Her mother and father heard about the results that I was achieving with CFS/ME cases, and brought her to me for a consultation. She was virtually carried in by her parents who seemed to be desperate and looked as though they had little hope in an osteopath being able to help. Clearly her condition was very serious. On examination her spine had a badly developed curvature in the mid thoracic region, exacerbated by years of study bent over books and computers, with the upper section quite flattened. She had all the specific tender points with much lymphatic congestion in her chest and neck. Her cranial rhythm was very sluggish and hardly palpable.
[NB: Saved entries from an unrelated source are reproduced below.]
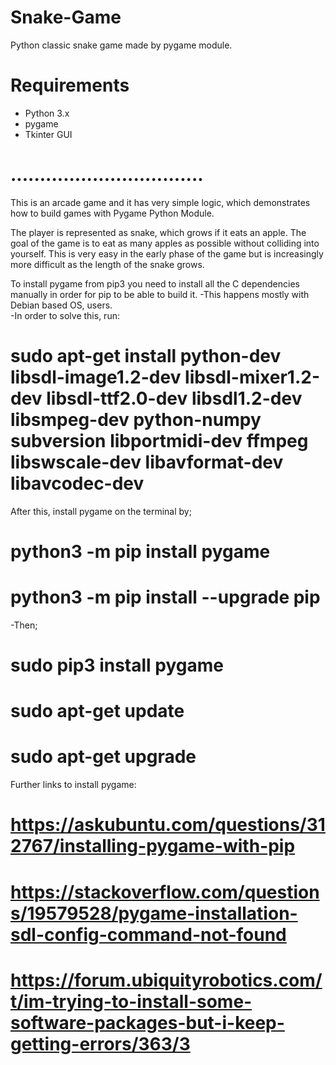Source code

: # Snake-Game
Python classic snake game made by pygame module.


# Requirements
- Python 3.x
- pygame
- Tkinter GUI

# .................................
This is an arcade game and it has very simple logic, which demonstrates how to build games with Pygame Python Module.

The player is represented as snake, which grows if it eats an apple.
 The goal of the game is to eat as many apples as possible without colliding into yourself.
  This is very easy in the early phase of the game but is increasingly more difficult as the length of the snake grows.

To install pygame from pip3 you need to install all the C dependencies manually in order for pip to be able to build it.
-This happens mostly with Debian based OS, users.\
-In order to solve this, run:
# sudo apt-get install python-dev libsdl-image1.2-dev libsdl-mixer1.2-dev libsdl-ttf2.0-dev libsdl1.2-dev libsmpeg-dev python-numpy subversion libportmidi-dev ffmpeg libswscale-dev libavformat-dev libavcodec-dev

After this, install pygame on the terminal by;
# python3 -m pip install pygame
# python3 -m pip install --upgrade pip
-Then;
# sudo pip3 install pygame
# sudo apt-get update
# sudo apt-get upgrade

Further links to install pygame:
# https://askubuntu.com/questions/312767/installing-pygame-with-pip
# https://stackoverflow.com/questions/19579528/pygame-installation-sdl-config-command-not-found
# https://forum.ubiquityrobotics.com/t/im-trying-to-install-some-software-packages-but-i-keep-getting-errors/363/3
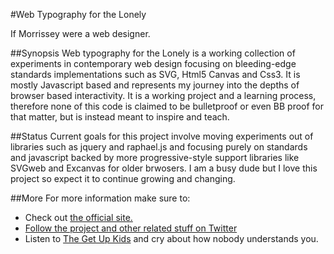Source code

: #Web Typography for the Lonely

If Morrissey were a web designer.

##Synopsis
Web typography for the Lonely is a working collection of experiments in contemporary web design focusing on bleeding-edge standards implementations such as SVG, Html5 Canvas and Css3. It is mostly Javascript based and represents my journey into the depths of browser based interactivity. It is a working project and a learning process, therefore none of this code is claimed to be bulletproof or even BB proof for that matter, but is instead meant to inspire and teach.

##Status
Current goals for this project involve moving experiments out of libraries such as jquery and raphael.js and focusing purely on standards and javascript backed by more progressive-style support libraries like SVGweb and Excanvas for older brwosers. I am a busy dude but I love this project so expect it to continue growing and changing.

##More
For more information make sure to:
-   Check out [the official site.](http://webtypographyforthelonely.com)
-   [Follow the project and other related stuff on Twitter](twitter.com/lonelytype)
-   Listen to [The Get Up Kids](http://www.rdio.com/#/artist/The_Get_Up_Kids) and cry about how nobody understands you.      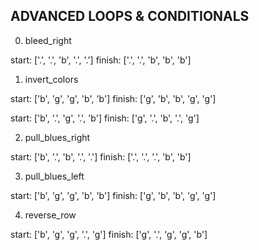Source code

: ## ADVANCED LOOPS & CONDITIONALS

0. bleed_right

  start:  ['.', '.', 'b', '.', '.']
  finish: ['.', '.', 'b', 'b', 'b']

1. invert_colors

  start:  ['b', 'g', 'g', 'b', 'b']
  finish: ['g', 'b', 'b', 'g', 'g']

  start:  ['b', '.', 'g', '.', 'b']
  finish: ['g', '.', 'b', '.', 'g']

2. pull_blues_right

  start:  ['b', '.', 'b', '.', '.']
  finish: ['.', '.', '.', 'b', 'b']

3. pull_blues_left

  start:  ['b', 'g', 'g', 'b', 'b']
  finish: ['g', 'b', 'b', 'g', 'g']

4. reverse_row

  start:  ['b', 'g', 'g', '.', 'g']
  finish: ['g', '.', 'g', 'g', 'b']
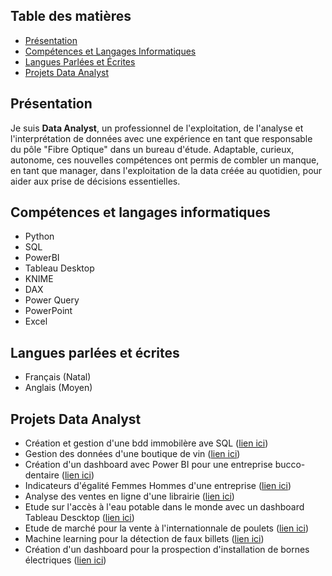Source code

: ## Table des matières

* [Présentation](#présentation)
* [Compétences et Langages Informatiques](#compétences-et-langages-informatiques)
* [Langues Parlées et Écrites](#langues-parlées-et-écrites)
* [Projets Data Analyst](#projets-data-analyst)

## Présentation <a name="présentation"></a>
Je suis **Data Analyst**, un professionnel de l'exploitation, de l'analyse et l'interprétation de données avec une expérience en tant que responsable du pôle "Fibre Optique" dans un bureau d'étude. Adaptable, curieux, autonome, ces nouvelles compétences ont permis de combler un manque, en tant que manager, dans l'exploitation de la data créée au quotidien, pour aider aux prise de décisions essentielles.

## Compétences et langages informatiques <a name="compétences-et-langages-informatiques"></a>
* Python
* SQL
* PowerBI
* Tableau Desktop
* KNIME
* DAX
* Power Query
* PowerPoint
* Excel

## Langues parlées et écrites <a name="langues-parlées-et-écrites"></a>
* Français (Natal)
* Anglais (Moyen)

## Projets Data Analyst <a name="projets-data-analyst"></a>
* Création et gestion d'une bdd immobilère ave SQL ([lien ici](https://github.com/Jordan-Giltien/creation_gestion_bdd_immo_SQL))
* Gestion des données d'une boutique de vin ([lien ici](https://github.com/Jordan-Giltien/gestion_donn-es_boutique_vin))
* Création d'un dashboard avec Power BI pour une entreprise bucco-dentaire ([lien ici](https://github.com/Jordan-Giltien/creation_dashboard_powerBI))
* Indicateurs d'égalité Femmes Hommes d'une entreprise ([lien ici](https://github.com/Jordan-Giltien/Indicateurs_egalite_H_F))
* Analyse des ventes en ligne d'une librairie ([lien ici](https://github.com/Jordan-Giltien/Analyse_ventes_librairie))
* Etude sur l'accès à l'eau potable dans le monde avec un dashboard Tableau Descktop ([lien ici](https://github.com/Jordan-Giltien/Etude_eau_potable))
* Etude de marché pour la vente à l'internationnale de poulets ([lien ici](https://github.com/Jordan-Giltien/Etude_de_marche))
* Machine learning pour la détection de faux billets ([lien ici](https://github.com/Jordan-Giltien/Detection_faux_billets))
* Création d'un dashboard pour la prospection d'installation de bornes électriques ([lien ici](https://github.com/Jordan-Giltien/Veille_bornes/tree/main))


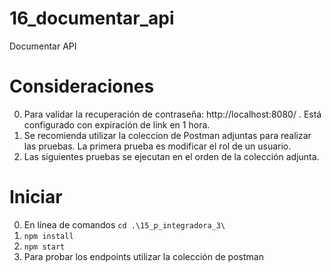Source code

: # 16_documentar_api
Documentar API

# Consideraciones
0. Para validar la recuperación de contraseña: http://localhost:8080/ . Está configurado con expiración de link en 1 hora.
1. Se recomienda utilizar la coleccion de Postman adjuntas para realizar las pruebas. La primera prueba es modificar el rol de un usuario.
2. Las siguientes pruebas se ejecutan en el orden de la colección adjunta.

# Iniciar
0. En línea de comandos `cd .\15_p_integradora_3\`
1. `npm install`
2. `npm start`
3. Para probar los endpoints utilizar la colección de postman

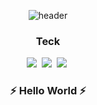 <div align="center">

![header](https://capsule-render.vercel.app/api?type=waving&color=50874D&height=300&section=header&text=Welcome!&fontColor=#50874d&fontSize=90)

<h3 align="center">Teck</h3>
<p align="center">
    <img src="https://img.shields.io/badge/python-3670A0?style=for-the-badge&logo=python&logoColor=ffdd54"/></a>&nbsp
    <img src="https://img.shields.io/badge/FastAPI-005571?style=for-the-badge&logo=fastapi"/></a>&nbsp
    <img src="https://img.shields.io/badge/DJANGO-REST-ff1709?style=for-the-badge&logo=django&logoColor=white&color=ff1709&labelColor=gray"/></a>&nbsp
</p>

<h3 align="center"> ⚡️ Hello World ⚡️ </h3>

</p>


<br>



</div>
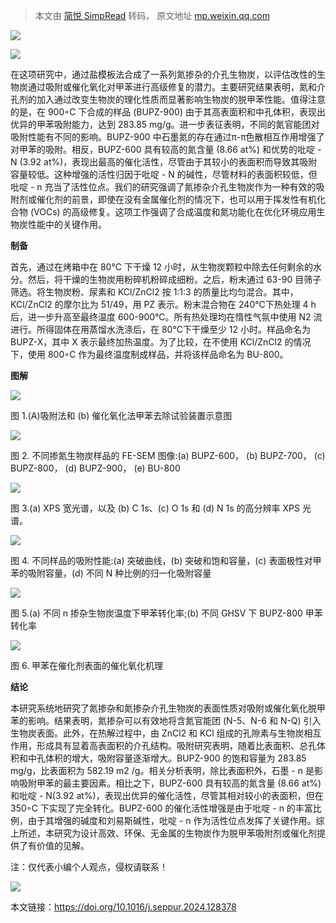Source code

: > 本文由 [简悦 SimpRead](http://ksria.com/simpread/) 转码， 原文地址 [mp.weixin.qq.com](https://mp.weixin.qq.com/s/hiM-UGm85YEuOimrtPVIxw)

![](https://mmbiz.qpic.cn/mmbiz_png/rjb2XnCZq7Is5b5SjIXtYeWJlLv9kSd6ibJUuCsbzCLLjrDtQwuUuy93hW9tfe57bILUZkJABENPvhmmuAThW7A/640?wx_fmt=png&from=appmsg)

![](https://mmbiz.qpic.cn/mmbiz_png/rjb2XnCZq7Is5b5SjIXtYeWJlLv9kSd6pvynVkTk09HVZeCxGEXssGP4aXOdOWFZiaRNSdIgTgHnP5y9BVZBo9A/640?wx_fmt=png&from=appmsg)

在这项研究中，通过盐模板法合成了一系列氮掺杂的介孔生物炭，以评估改性的生物炭通过吸附或催化氧化对甲苯进行高级修复的潜力。主要研究结果表明，氮和介孔剂的加入通过改变生物炭的理化性质而显著影响生物炭的脱甲苯性能。值得注意的是，在 900◦C 下合成的样品 (BUPZ-900) 由于其高表面积和中孔体积，表现出优异的甲苯吸附能力，达到 283.85 mg/g。进一步表征表明，不同的氮官能团对吸附性能有不同的影响。BUPZ-900 中石墨氮的存在通过π-π色散相互作用增强了对甲苯的吸附。相反，BUPZ-600 具有较高的氮含量 (8.66 at%) 和优势的吡啶 - N (3.92 at%)，表现出最高的催化活性，尽管由于其较小的表面积而导致其吸附容量较低。这种增强的活性归因于吡啶 - N 的碱性，尽管材料的表面积较低，但吡啶 - n 充当了活性位点。我们的研究强调了氮掺杂介孔生物炭作为一种有效的吸附剂或催化剂的前景，即使在没有金属催化剂的情况下，也可以用于挥发性有机化合物 (VOCs) 的高级修复。这项工作强调了合成温度和氮功能化在优化环境应用生物炭性能中的关键作用。

**制备**

首先，通过在烤箱中在 80°C 下干燥 12 小时，从生物炭颗粒中除去任何剩余的水分。然后，将干燥的生物炭用粉碎机粉碎成细粉。之后，粉末通过 63-90 目筛子筛选。将生物炭粉、尿素和 KCl/ZnCl2 按 1:1:3 的质量比均匀混合。其中，KCl/ZnCl2 的摩尔比为 51/49，用 PZ 表示。粉末混合物在 240℃下热处理 4 h 后，进一步升高至最终温度 600-900℃。所有热处理均在惰性气氛中使用 N2 流进行。所得固体在用蒸馏水洗涤后，在 80℃下干燥至少 12 小时。样品命名为 BUPZ-X，其中 X 表示最终加热温度。为了比较，在不使用 KCl/ZnCl2 的情况下，使用 800◦C 作为最终温度制成样品，并将该样品命名为 BU-800。

**图解**  

![](https://mmbiz.qpic.cn/mmbiz_png/rjb2XnCZq7Is5b5SjIXtYeWJlLv9kSd6QAFWtALLjibPCicgmic8EpZPfpvca1cwNFvgs4yMeXna5Wu4kwY7X7ouA/640?wx_fmt=png&from=appmsg)

图 1.(A)吸附法和 (b) 催化氧化法甲苯去除试验装置示意图

![](https://mmbiz.qpic.cn/mmbiz_png/rjb2XnCZq7Is5b5SjIXtYeWJlLv9kSd6d8h0tfYqow9hnBznfXDFmFN2VBZZFhsJcBicJBxTKtJdGrmL8Eq3H3Q/640?wx_fmt=png&from=appmsg)

图 2. 不同掺氮生物炭样品的 FE-SEM 图像:(a) BUPZ-600， (b) BUPZ-700， (c) BUPZ-800， (d) BUPZ-900， (e) BU-800

![](https://mmbiz.qpic.cn/mmbiz_png/rjb2XnCZq7Is5b5SjIXtYeWJlLv9kSd6rkgUUGk3DhGSm3EQZYjXVhwtXx4YromI20PCOgbUDZxRIibBxMic38ow/640?wx_fmt=png&from=appmsg)

图 3.(a) XPS 宽光谱，以及 (b) C 1s、(c) O 1s 和 (d) N 1s 的高分辨率 XPS 光谱。

![](https://mmbiz.qpic.cn/mmbiz_png/rjb2XnCZq7Is5b5SjIXtYeWJlLv9kSd6fFQ5fLhpuicnDkML5a15bibIujXAuavkF3ziaic89URwmTow7ykUdajICg/640?wx_fmt=png&from=appmsg)

图 4. 不同样品的吸附性能:(a) 突破曲线，(b) 突破和饱和容量，(c) 表面极性对甲苯的吸附容量，(d) 不同 N 种比例的归一化吸附容量

![](https://mmbiz.qpic.cn/mmbiz_png/rjb2XnCZq7Is5b5SjIXtYeWJlLv9kSd6flXomWDRFk8t5bj0Ydbvocln0SicEw3BYlEQ4ib75khCOhE4UPMmyxMA/640?wx_fmt=png&from=appmsg)

图 5.(a) 不同 n 掺杂生物炭温度下甲苯转化率;(b) 不同 GHSV 下 BUPZ-800 甲苯转化率

![](https://mmbiz.qpic.cn/mmbiz_png/rjb2XnCZq7Is5b5SjIXtYeWJlLv9kSd6ATMhOxLtznGKlQdS0mliakuS3ISbZKbQibdwfv3TkiaDIQLZeFB1WZcmw/640?wx_fmt=png&from=appmsg)

图 6. 甲苯在催化剂表面的催化氧化机理

**结论**

本研究系统地研究了氮掺杂和氮掺杂介孔生物炭的表面性质对吸附或催化氧化脱甲苯的影响。结果表明，氮掺杂可以有效地将含氮官能团 (N-5、N-6 和 N-Q) 引入生物炭表面。此外，在热解过程中，由 ZnCl2 和 KCl 组成的孔隙素与生物炭相互作用，形成具有显着高表面积的介孔结构。吸附研究表明，随着比表面积、总孔体积和中孔体积的增大，吸附容量逐渐增大。BUPZ-900 的饱和容量为 283.85 mg/g，比表面积为 582.19 m2 /g。相关分析表明，除比表面积外，石墨 - n 是影响吸附甲苯的最主要因素。相比之下，BUPZ-600 具有较高的氮含量 (8.66 at%) 和吡啶 - N(3.92 at%)，表现出优异的催化活性，尽管其相对较小的表面积，但在 350◦C 下实现了完全转化。BUPZ-600 的催化活性增强是由于吡啶 - n 的丰富比例，由于其增强的碱度和刘易斯碱性，吡啶 - n 作为活性位点发挥了关键作用。综上所述，本研究为设计高效、环保、无金属的生物炭作为脱甲苯吸附剂或催化剂提供了有价值的见解。

注：仅代表小编个人观点，侵权请联系！

![](https://mmbiz.qpic.cn/mmbiz_png/rjb2XnCZq7Is5b5SjIXtYeWJlLv9kSd6aRSsYJW9tpcLQoq6L2TenBmA6rjXjhucf1KkorBtEKs68VSnJM6EAQ/640?wx_fmt=png&from=appmsg)

本文链接：https://doi.org/10.1016/j.seppur.2024.128378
Once I had examined her, I found the mechanical problems common to all my CFS/ME patients. Miss F’s parents were surprised by my enthusiasm in treating their daughter, and that I was so positive that I could help her.
With an intensive course of treatment of weekly sessions over the next few months involving articulation and soft tissue massage to improve the spinal mechanics and lymph drainage and reduce muscular tone the same girl, by the end of the summer, had not only restarted her A-level course work but gained three As in her exams. She then went on to study English at university for three more years and gained a first class honours degree. After a successful career as a PA for a leading actress and film director, she is now happily married with a young baby and, most important, perfectly healthy.